Outra direção à pregação poderá ser dada a partir do papel desempenhado por João Batista no prólogo de João. Nessa perspectiva, o desafio será relacionar o papel de João como testemunha com o papel que a comunidade tem de testemunhar acerca do logos. Ao mencionar o nome de João Batista, o evangelista recorda a comunidade da vida e morte dessa testemunha. Muito mais do que ceder o nome para as festividades de São João, João Batista pagou com a própria vida, como tantos mártires depois dele, por causa de seu testemunho.
Embora a época litúrgica seja outra, o tema da Trindade também encontra importantes subsídios no texto de João. A tentativa de responder a pergunta “quem é Jesus?“ pela comunidade joanina deveria levar nossas comunidades a ter maior clareza sobre o evangelho que é anunciado por meio de sua vida. Se fôssemos reescrever o evangelho a partir do testemunho de muitas de nossas comunidades e das pessoas batizadas em geral, certamente ficaríamos surpresos com a boa-nova que estamos comunicando.
4.Subsídios litúrgicos
Versículo de entrada: Porque todos os que são guiados pelo Espírito de Deus são Filhos de Deus (Rm 8.14).

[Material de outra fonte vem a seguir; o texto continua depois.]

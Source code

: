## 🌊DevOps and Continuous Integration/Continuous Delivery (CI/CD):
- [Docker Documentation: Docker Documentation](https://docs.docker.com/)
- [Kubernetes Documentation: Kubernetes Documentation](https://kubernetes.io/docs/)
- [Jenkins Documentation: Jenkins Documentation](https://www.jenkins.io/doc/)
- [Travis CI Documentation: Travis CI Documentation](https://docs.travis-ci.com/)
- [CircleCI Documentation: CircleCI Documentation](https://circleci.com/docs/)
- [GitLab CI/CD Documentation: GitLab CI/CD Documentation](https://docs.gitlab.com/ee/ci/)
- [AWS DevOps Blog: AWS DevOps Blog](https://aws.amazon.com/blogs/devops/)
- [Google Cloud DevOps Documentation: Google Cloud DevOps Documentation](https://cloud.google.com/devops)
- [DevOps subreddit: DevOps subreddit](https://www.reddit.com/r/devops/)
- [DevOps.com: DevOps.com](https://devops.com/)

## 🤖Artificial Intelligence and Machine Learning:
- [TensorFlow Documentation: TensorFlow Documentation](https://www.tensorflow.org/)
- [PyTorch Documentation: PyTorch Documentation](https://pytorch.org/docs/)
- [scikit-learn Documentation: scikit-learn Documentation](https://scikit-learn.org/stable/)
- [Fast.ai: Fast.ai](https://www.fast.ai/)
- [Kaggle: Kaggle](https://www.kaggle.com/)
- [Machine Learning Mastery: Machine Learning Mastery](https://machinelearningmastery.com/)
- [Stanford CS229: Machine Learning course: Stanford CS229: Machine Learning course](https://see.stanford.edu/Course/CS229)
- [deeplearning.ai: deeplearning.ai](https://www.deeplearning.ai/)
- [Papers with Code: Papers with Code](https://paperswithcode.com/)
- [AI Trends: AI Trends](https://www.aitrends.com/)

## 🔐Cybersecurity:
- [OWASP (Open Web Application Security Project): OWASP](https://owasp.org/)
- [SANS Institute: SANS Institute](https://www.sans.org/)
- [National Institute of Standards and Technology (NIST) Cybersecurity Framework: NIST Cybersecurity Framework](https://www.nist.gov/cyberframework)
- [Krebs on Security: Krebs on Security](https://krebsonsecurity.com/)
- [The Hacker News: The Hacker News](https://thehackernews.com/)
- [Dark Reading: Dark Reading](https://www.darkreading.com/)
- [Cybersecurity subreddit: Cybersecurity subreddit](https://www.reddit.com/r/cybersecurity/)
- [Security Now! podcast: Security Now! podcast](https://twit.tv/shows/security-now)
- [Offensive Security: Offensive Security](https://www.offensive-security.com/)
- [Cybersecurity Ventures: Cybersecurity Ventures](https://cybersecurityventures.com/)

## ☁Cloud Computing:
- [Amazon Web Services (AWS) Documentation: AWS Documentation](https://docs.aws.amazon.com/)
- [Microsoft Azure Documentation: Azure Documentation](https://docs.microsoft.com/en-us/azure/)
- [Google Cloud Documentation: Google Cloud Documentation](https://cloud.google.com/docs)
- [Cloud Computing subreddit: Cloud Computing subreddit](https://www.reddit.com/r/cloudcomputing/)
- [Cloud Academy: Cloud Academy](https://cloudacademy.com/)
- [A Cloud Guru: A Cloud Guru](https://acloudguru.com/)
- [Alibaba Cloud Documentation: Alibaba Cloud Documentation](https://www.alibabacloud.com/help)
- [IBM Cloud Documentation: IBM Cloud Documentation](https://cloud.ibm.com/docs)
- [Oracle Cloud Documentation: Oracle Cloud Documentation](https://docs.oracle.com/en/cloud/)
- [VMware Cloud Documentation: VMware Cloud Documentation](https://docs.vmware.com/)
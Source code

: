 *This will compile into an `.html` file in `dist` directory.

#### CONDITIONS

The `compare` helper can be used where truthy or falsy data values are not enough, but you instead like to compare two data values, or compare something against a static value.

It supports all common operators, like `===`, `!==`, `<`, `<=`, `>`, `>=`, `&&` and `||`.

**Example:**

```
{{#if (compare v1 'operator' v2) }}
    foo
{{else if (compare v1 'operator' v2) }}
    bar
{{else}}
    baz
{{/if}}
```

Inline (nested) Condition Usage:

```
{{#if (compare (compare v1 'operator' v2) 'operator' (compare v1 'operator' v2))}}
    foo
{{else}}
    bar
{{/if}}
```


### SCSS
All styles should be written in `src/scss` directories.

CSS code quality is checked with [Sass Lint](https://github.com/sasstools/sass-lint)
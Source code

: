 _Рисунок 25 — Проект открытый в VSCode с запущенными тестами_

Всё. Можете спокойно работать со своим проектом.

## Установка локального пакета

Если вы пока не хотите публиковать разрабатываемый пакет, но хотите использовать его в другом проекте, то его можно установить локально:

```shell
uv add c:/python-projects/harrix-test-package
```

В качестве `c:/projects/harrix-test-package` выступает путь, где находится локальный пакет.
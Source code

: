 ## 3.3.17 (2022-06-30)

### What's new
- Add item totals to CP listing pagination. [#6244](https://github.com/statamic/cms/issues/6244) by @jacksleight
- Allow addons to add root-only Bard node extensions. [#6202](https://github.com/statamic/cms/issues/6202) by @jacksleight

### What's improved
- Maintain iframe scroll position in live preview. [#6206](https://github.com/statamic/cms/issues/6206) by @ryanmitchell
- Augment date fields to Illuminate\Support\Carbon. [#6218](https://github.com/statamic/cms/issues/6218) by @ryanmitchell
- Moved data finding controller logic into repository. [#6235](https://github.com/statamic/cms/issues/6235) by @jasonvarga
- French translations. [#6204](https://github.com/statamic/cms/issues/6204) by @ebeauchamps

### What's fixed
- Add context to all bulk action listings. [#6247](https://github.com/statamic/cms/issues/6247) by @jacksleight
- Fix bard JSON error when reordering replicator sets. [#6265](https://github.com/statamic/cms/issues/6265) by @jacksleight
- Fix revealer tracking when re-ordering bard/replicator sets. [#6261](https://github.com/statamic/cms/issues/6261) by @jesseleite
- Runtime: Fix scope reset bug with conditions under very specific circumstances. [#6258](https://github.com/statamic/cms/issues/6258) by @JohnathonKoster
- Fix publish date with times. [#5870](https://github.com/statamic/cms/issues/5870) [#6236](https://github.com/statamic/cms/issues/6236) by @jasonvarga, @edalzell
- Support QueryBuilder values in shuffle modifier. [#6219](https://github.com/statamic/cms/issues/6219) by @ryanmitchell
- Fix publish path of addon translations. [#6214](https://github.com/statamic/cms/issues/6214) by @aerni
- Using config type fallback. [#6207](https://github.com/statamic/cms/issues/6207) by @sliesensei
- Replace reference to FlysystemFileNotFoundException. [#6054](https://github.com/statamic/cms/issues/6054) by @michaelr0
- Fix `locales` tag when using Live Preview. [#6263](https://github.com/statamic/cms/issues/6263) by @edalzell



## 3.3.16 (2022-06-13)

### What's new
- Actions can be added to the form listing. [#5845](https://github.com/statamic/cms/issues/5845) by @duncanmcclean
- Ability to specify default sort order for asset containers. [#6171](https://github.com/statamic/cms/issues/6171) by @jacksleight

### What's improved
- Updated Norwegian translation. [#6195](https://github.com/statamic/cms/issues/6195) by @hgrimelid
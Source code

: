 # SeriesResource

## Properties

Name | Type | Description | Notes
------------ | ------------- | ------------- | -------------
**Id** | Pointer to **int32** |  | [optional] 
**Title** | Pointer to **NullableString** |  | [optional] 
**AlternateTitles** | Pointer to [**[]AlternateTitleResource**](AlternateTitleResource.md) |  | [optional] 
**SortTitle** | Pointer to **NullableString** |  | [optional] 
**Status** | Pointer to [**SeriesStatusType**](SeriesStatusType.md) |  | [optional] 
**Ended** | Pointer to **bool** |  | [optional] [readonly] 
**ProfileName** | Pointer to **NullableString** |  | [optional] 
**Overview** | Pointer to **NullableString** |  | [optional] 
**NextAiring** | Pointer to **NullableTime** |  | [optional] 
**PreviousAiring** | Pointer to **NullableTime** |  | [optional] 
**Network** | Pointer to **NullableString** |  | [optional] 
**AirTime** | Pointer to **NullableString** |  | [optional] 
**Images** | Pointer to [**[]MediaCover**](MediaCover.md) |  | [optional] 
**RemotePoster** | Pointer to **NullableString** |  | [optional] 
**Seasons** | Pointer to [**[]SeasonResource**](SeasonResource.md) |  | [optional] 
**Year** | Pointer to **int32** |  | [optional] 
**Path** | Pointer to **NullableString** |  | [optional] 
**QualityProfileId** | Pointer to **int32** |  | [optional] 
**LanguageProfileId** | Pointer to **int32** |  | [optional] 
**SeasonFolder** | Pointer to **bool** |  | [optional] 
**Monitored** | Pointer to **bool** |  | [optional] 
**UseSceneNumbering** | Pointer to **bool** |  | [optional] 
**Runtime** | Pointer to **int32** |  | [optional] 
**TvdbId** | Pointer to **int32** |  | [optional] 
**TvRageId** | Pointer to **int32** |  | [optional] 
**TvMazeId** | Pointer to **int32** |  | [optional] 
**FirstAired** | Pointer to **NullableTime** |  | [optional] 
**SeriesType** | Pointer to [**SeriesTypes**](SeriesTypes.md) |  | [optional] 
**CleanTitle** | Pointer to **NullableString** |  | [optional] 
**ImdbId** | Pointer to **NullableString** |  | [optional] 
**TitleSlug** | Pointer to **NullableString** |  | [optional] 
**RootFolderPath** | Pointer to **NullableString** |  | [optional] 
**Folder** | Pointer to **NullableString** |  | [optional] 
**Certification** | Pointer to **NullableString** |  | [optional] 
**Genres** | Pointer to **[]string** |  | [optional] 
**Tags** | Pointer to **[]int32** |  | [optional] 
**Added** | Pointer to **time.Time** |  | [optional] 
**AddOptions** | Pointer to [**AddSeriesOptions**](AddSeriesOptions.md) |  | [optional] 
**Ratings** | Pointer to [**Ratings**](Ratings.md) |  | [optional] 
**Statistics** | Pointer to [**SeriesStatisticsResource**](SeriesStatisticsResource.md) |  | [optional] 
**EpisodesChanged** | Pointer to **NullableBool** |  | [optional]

Oração do dia: Senhor, acolhe nossa presença diante de Ti como expressão de nossa vontade: Queremos ser teus filhos e filhas! Queremos receber a graça de participar da família da fé. Somos irmãos e irmãs por causa de Jesus. Permite que, reunidos em Teu nome, ouçamos a Tua palavra. Dá-nos Teu Santo Espírito para que sejamos verdadeiramente filhos de Deus hoje e por todos os dias de nossas vidas. Amém.
Oração final: Agradecer pela revelação de Deus em Jesus, por Jesus ser a linguagem de Deus para nossa vida e salvação, pelo evangelho, pela encarnação, por sermos filhos e filhas de Deus.
Intercessão: Pelos que “ainda não têm luz“, pelos que rejeitam Jesus, pelos que acolhem Jesus apenas nas festas (Natal) e vivem da “graça barata“, por todas as pessoas batizadas em nome de Jesus, pelas comunidades comprometidas com o evangelho, pelas igrejas que testemunham o reino de Deus. Interceder pelas testemunhas que permanecem fiéis ao chamado, não obstante as adversidades, desafios e incertezas. Interceder pelos que estão em dúvida, confusos e sem esperança.
Bibliografia
BROWN, Raymond Edward. Introdução ao Novo Testamento. São Paulo: Paulinas, 2004.
VIDAL, Senen. Los escritos originales de la comunidade del discípulo “amigo” de Jesus: el Evangelio y las Cartas de Juan. Salamanca: Sígueme, 1997.